*** DATA ***
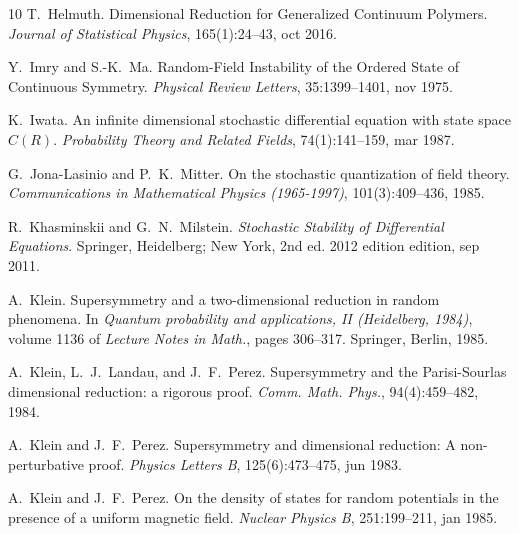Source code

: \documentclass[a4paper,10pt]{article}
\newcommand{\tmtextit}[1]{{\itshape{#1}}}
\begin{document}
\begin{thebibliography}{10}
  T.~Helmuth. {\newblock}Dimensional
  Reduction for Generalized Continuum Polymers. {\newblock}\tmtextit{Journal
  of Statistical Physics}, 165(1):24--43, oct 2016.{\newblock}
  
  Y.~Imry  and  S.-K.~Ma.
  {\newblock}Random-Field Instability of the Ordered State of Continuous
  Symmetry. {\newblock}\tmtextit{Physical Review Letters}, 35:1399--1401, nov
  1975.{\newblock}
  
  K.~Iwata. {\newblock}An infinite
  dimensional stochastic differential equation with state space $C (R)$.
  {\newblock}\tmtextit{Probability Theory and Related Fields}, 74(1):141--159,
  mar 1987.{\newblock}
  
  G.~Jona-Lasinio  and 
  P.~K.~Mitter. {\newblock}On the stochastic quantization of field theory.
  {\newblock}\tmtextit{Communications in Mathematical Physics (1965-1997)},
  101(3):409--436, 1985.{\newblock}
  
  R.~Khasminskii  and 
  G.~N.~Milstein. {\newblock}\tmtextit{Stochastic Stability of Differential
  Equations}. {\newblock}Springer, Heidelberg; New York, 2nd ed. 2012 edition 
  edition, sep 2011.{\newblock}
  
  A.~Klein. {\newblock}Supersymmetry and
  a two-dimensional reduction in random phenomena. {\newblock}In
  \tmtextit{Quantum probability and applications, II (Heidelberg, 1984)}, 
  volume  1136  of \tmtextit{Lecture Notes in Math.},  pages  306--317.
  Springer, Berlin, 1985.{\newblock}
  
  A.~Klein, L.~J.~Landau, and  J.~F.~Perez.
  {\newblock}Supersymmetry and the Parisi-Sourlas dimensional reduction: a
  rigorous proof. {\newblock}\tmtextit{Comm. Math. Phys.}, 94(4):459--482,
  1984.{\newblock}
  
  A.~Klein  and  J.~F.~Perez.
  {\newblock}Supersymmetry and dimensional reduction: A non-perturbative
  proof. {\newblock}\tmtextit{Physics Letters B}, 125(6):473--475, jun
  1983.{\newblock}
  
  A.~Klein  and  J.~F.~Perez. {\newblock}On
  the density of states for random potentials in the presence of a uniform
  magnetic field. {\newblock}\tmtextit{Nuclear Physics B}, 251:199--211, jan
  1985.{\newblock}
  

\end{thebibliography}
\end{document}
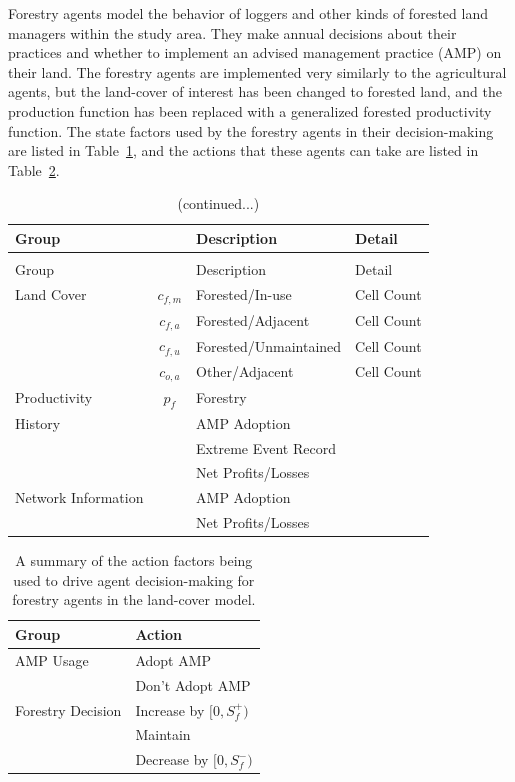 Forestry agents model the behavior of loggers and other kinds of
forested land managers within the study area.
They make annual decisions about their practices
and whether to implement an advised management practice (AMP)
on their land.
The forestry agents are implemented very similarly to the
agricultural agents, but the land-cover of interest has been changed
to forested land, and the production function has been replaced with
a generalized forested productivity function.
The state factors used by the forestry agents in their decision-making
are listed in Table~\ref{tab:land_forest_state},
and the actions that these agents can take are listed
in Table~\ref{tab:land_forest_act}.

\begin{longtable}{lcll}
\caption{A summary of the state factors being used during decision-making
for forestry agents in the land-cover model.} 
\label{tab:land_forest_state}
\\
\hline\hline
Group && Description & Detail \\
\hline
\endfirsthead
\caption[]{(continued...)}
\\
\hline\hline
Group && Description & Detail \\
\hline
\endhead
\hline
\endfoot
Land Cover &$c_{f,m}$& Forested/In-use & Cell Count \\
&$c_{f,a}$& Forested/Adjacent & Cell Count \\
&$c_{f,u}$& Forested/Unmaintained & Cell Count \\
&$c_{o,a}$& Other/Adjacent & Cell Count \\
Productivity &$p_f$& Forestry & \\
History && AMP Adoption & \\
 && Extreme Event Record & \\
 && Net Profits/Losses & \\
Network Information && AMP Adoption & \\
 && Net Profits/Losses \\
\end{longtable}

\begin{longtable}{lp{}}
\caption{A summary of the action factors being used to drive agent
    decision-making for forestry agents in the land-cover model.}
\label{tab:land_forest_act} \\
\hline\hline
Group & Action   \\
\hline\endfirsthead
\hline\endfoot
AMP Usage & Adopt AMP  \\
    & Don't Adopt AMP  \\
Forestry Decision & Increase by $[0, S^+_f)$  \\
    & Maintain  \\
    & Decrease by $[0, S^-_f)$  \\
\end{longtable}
*** End of DATA ***
Could you retype each line of the material above exactly, skipping the pictures?

Source code

: \documentclass[a4paper,10pt]{article}
\newcommand{\tmtextit}[1]{{\itshape{#1}}}
\begin{document}
\begin{thebibliography}{10}
  T.~Helmuth. {\newblock}Dimensional
  Reduction for Generalized Continuum Polymers. {\newblock}\tmtextit{Journal
  of Statistical Physics}, 165(1):24--43, oct 2016.{\newblock}
  
  Y.~Imry  and  S.-K.~Ma.
  {\newblock}Random-Field Instability of the Ordered State of Continuous
  Symmetry. {\newblock}\tmtextit{Physical Review Letters}, 35:1399--1401, nov
  1975.{\newblock}
  
  K.~Iwata. {\newblock}An infinite
  dimensional stochastic differential equation with state space $C (R)$.
  {\newblock}\tmtextit{Probability Theory and Related Fields}, 74(1):141--159,
  mar 1987.{\newblock}
  
  G.~Jona-Lasinio  and 
  P.~K.~Mitter. {\newblock}On the stochastic quantization of field theory.
  {\newblock}\tmtextit{Communications in Mathematical Physics (1965-1997)},
  101(3):409--436, 1985.{\newblock}
  
  R.~Khasminskii  and 
  G.~N.~Milstein. {\newblock}\tmtextit{Stochastic Stability of Differential
  Equations}. {\newblock}Springer, Heidelberg; New York, 2nd ed. 2012 edition 
  edition, sep 2011.{\newblock}
  
  A.~Klein. {\newblock}Supersymmetry and
  a two-dimensional reduction in random phenomena. {\newblock}In
  \tmtextit{Quantum probability and applications, II (Heidelberg, 1984)}, 
  volume  1136  of \tmtextit{Lecture Notes in Math.},  pages  306--317.
  Springer, Berlin, 1985.{\newblock}
  
  A.~Klein, L.~J.~Landau, and  J.~F.~Perez.
  {\newblock}Supersymmetry and the Parisi-Sourlas dimensional reduction: a
  rigorous proof. {\newblock}\tmtextit{Comm. Math. Phys.}, 94(4):459--482,
  1984.{\newblock}
  
  A.~Klein  and  J.~F.~Perez.
  {\newblock}Supersymmetry and dimensional reduction: A non-perturbative
  proof. {\newblock}\tmtextit{Physics Letters B}, 125(6):473--475, jun
  1983.{\newblock}
  
  A.~Klein  and  J.~F.~Perez. {\newblock}On
  the density of states for random potentials in the presence of a uniform
  magnetic field. {\newblock}\tmtextit{Nuclear Physics B}, 251:199--211, jan
  1985.{\newblock}
  

\end{thebibliography}
\end{document}
 Forestry agents model the behavior of loggers and other kinds of
forested land managers within the study area.
They make annual decisions about their practices
and whether to implement an advised management practice (AMP)
on their land.
The forestry agents are implemented very similarly to the
agricultural agents, but the land-cover of interest has been changed
to forested land, and the production function has been replaced with
a generalized forested productivity function.
The state factors used by the forestry agents in their decision-making
are listed in Table~\ref{tab:land_forest_state},
and the actions that these agents can take are listed
in Table~\ref{tab:land_forest_act}.

\begin{longtable}{lcll}
\caption{A summary of the state factors being used during decision-making
for forestry agents in the land-cover model.} 
\label{tab:land_forest_state}
\\
\hline\hline
Group && Description & Detail \\
\hline
\endfirsthead
\caption[]{(continued...)}
\\
\hline\hline
Group && Description & Detail \\
\hline
\endhead
\hline
\endfoot
Land Cover &$c_{f,m}$& Forested/In-use & Cell Count \\
&$c_{f,a}$& Forested/Adjacent & Cell Count \\
&$c_{f,u}$& Forested/Unmaintained & Cell Count \\
&$c_{o,a}$& Other/Adjacent & Cell Count \\
Productivity &$p_f$& Forestry & \\
History && AMP Adoption & \\
 && Extreme Event Record & \\
 && Net Profits/Losses & \\
Network Information && AMP Adoption & \\
 && Net Profits/Losses \\
\end{longtable}

\begin{longtable}{lp{}}
\caption{A summary of the action factors being used to drive agent
    decision-making for forestry agents in the land-cover model.}
\label{tab:land_forest_act} \\
\hline\hline
Group & Action   \\
\hline\endfirsthead
\hline\endfoot
AMP Usage & Adopt AMP  \\
    & Don't Adopt AMP  \\
Forestry Decision & Increase by $[0, S^+_f)$  \\
    & Maintain  \\
    & Decrease by $[0, S^-_f)$  \\
\end{longtable}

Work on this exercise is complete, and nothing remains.